• _Exercise directions_:
From the data below, please reproduce exactly everything from the line that contains "### 👥 Team Management" down to the line that contains "- **Performance Metrics**: Task", with both ends included.

• _Data for the task_:
________________
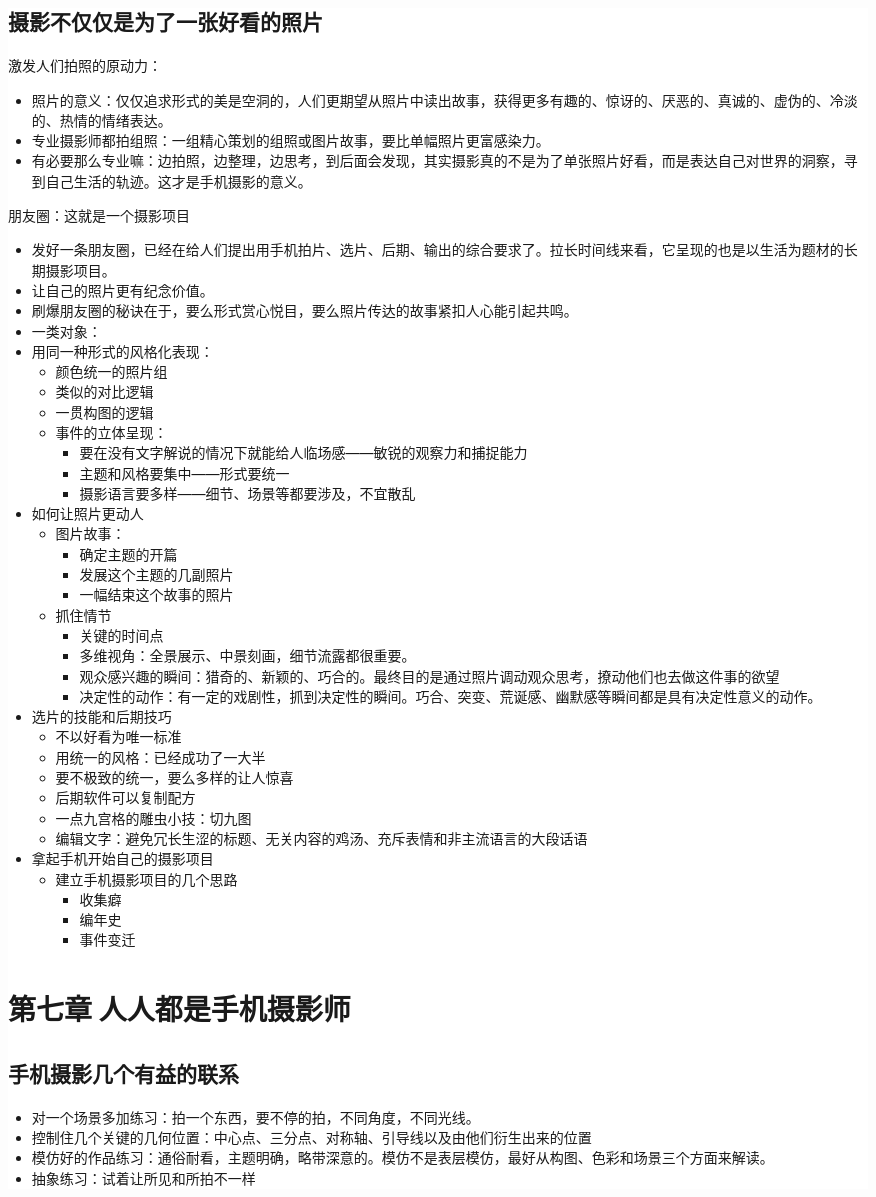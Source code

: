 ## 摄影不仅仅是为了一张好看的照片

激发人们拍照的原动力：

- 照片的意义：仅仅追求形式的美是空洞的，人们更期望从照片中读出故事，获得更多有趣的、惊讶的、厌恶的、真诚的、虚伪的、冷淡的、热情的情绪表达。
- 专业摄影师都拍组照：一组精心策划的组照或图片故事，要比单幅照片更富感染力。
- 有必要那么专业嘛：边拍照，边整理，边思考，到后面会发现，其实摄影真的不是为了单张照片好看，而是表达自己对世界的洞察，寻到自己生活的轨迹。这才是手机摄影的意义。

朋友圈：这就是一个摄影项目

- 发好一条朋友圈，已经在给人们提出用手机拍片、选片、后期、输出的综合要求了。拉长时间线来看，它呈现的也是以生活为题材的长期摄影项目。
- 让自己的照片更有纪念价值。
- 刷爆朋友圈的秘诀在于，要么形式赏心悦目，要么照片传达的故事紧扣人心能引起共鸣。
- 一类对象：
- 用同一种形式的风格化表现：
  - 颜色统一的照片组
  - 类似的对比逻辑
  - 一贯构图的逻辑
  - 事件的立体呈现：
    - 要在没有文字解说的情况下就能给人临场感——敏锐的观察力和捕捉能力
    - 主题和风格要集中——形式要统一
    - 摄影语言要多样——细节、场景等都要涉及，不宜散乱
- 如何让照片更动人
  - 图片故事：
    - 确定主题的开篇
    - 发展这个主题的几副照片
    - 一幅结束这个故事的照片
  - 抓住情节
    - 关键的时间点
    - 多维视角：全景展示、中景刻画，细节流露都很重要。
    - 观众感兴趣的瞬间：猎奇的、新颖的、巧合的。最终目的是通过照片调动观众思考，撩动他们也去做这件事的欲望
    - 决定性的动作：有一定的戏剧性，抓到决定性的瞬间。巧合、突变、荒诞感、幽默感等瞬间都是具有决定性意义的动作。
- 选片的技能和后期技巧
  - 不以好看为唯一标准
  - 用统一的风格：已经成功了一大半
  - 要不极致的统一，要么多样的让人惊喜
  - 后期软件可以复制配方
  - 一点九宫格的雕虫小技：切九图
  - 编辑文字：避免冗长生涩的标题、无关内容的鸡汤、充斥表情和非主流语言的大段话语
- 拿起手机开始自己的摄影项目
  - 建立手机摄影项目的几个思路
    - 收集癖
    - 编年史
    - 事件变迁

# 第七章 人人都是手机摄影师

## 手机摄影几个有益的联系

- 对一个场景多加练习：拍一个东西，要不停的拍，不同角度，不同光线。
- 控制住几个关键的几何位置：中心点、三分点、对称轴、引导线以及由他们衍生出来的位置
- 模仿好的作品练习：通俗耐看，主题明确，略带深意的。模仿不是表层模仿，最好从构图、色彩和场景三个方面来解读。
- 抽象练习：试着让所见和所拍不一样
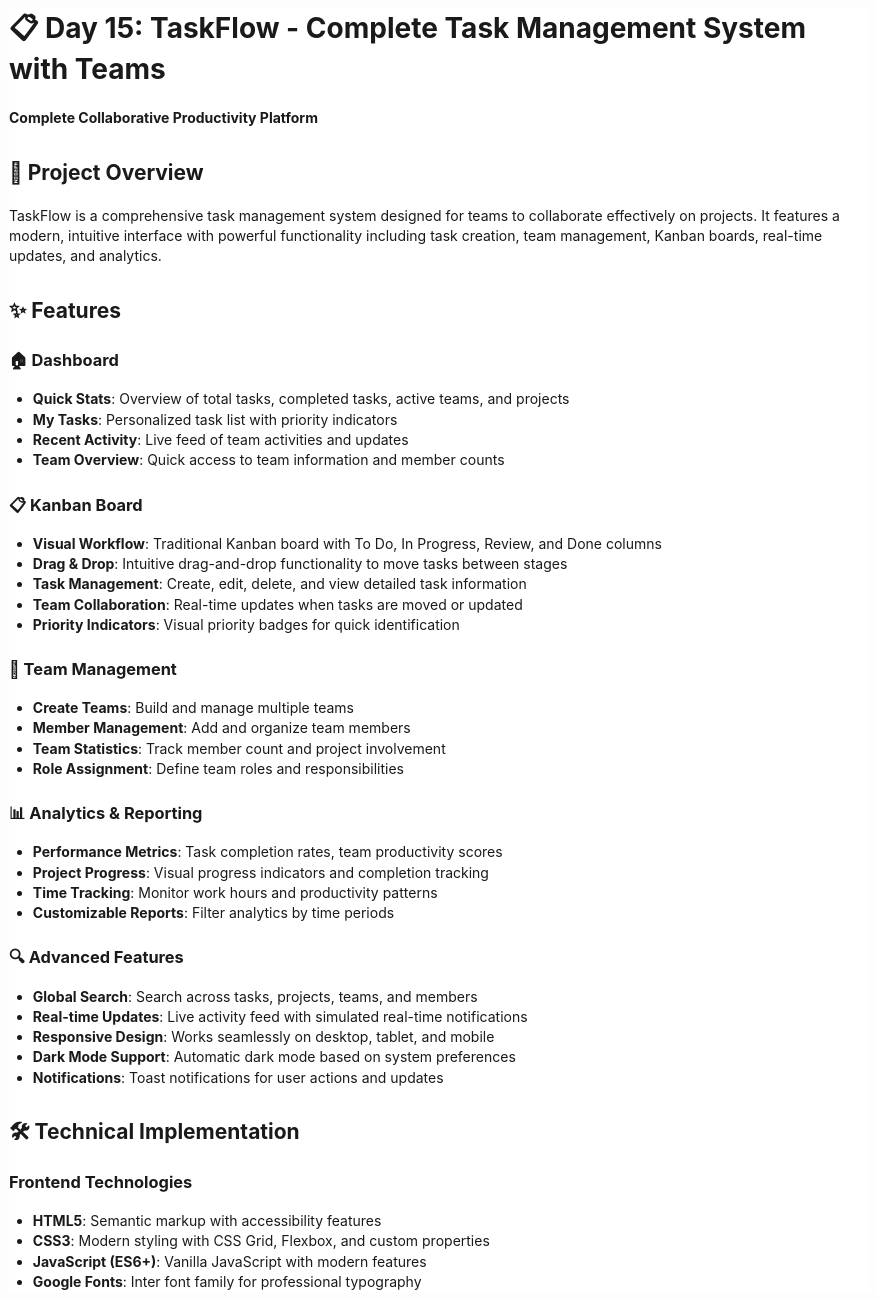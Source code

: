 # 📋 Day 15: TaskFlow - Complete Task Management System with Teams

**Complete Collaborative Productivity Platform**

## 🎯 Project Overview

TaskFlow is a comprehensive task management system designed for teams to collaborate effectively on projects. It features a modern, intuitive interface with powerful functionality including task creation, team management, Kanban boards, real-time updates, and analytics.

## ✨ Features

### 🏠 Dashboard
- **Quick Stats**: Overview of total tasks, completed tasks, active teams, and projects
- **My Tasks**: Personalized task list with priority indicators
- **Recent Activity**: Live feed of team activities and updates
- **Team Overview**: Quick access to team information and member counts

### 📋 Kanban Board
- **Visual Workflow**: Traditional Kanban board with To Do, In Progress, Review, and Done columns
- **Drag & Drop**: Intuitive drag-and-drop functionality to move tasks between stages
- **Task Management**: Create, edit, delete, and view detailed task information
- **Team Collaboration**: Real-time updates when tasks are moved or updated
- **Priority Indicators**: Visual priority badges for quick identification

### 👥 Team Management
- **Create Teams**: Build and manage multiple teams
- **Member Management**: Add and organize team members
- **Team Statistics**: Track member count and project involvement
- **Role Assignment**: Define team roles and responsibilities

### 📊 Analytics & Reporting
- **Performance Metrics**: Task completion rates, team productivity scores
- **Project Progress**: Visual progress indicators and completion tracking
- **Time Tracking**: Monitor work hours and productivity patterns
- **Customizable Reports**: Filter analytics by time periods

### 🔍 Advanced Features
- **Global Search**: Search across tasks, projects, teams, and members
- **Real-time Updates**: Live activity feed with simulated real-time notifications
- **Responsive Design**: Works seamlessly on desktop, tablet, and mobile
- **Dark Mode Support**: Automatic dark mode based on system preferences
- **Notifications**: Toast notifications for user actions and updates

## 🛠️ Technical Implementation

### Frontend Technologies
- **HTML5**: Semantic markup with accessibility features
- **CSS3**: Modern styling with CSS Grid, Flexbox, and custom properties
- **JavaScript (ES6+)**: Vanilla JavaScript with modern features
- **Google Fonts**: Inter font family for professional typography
________________
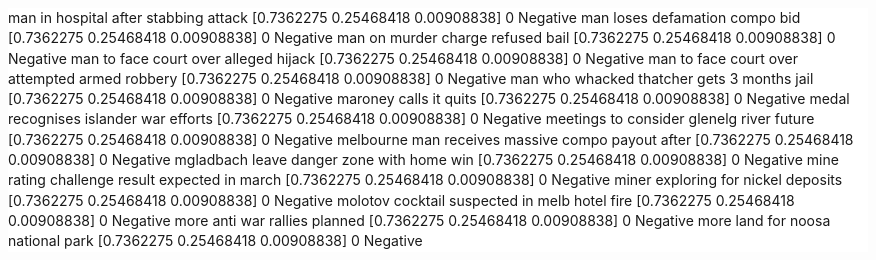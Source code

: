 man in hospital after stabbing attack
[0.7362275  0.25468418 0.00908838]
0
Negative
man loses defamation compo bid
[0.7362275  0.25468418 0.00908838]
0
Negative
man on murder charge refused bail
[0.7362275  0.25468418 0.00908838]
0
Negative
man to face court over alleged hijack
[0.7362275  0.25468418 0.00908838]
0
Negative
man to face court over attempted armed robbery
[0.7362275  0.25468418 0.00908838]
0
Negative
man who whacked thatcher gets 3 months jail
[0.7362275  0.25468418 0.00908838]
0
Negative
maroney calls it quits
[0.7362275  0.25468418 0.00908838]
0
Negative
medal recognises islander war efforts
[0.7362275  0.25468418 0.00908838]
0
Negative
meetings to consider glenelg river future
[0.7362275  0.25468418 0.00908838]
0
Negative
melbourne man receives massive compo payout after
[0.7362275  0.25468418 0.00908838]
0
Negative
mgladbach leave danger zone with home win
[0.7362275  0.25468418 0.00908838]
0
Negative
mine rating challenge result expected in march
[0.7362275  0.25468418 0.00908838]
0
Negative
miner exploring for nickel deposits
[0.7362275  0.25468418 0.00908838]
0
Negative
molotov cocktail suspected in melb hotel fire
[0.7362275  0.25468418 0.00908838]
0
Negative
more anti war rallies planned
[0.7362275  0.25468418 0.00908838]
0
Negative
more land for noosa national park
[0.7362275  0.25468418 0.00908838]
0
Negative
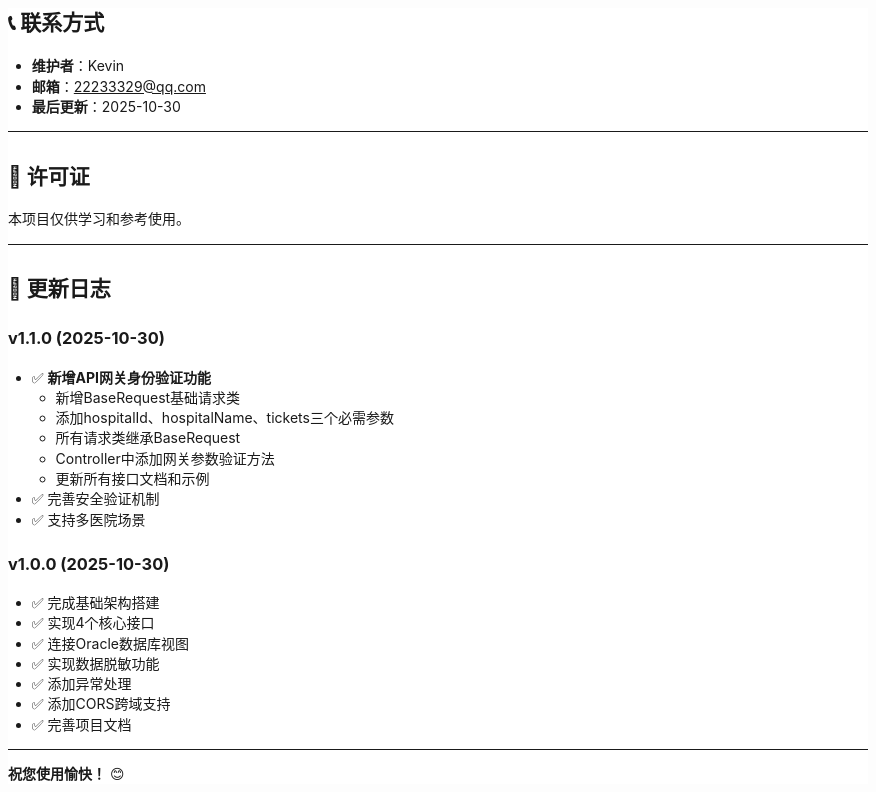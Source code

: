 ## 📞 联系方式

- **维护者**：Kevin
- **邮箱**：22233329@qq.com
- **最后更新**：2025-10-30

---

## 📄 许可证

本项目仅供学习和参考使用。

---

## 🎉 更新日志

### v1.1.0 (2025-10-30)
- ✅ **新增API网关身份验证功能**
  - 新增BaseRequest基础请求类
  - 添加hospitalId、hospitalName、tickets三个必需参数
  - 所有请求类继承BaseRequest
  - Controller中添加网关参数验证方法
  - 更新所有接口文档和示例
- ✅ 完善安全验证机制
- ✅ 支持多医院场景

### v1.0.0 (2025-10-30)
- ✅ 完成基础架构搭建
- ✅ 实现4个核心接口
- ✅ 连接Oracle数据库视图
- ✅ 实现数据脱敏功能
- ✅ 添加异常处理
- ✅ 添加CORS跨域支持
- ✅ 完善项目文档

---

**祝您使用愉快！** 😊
________________
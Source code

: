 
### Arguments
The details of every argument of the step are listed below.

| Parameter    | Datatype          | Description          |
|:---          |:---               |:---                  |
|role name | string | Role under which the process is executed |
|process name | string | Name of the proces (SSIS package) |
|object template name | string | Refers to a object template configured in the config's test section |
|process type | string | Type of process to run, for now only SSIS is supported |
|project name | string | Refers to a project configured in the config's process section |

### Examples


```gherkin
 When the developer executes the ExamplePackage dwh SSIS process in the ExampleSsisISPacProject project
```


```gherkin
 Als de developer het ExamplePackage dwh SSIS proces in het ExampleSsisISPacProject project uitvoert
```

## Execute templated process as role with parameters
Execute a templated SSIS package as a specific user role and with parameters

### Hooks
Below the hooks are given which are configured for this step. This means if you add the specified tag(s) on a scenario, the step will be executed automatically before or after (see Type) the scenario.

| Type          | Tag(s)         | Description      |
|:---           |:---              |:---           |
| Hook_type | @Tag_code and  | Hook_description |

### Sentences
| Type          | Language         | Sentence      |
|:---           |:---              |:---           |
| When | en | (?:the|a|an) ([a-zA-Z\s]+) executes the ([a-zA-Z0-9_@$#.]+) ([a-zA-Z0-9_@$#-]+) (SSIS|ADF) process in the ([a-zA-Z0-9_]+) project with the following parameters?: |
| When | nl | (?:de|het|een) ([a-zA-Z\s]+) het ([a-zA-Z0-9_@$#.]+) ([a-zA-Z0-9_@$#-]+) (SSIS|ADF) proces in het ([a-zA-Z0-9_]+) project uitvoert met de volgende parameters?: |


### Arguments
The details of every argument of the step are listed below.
________________
• _Written answer_:
### 👥 Team Management
- **Create Teams**: Build and manage multiple teams
- **Member Management**: Add and organize team members
- **Team Statistics**: Track member count and project involvement
- **Role Assignment**: Define team roles and responsibilities

### 📊 Analytics & Reporting
- **Performance Metrics**: Task completion rates, team productivity scores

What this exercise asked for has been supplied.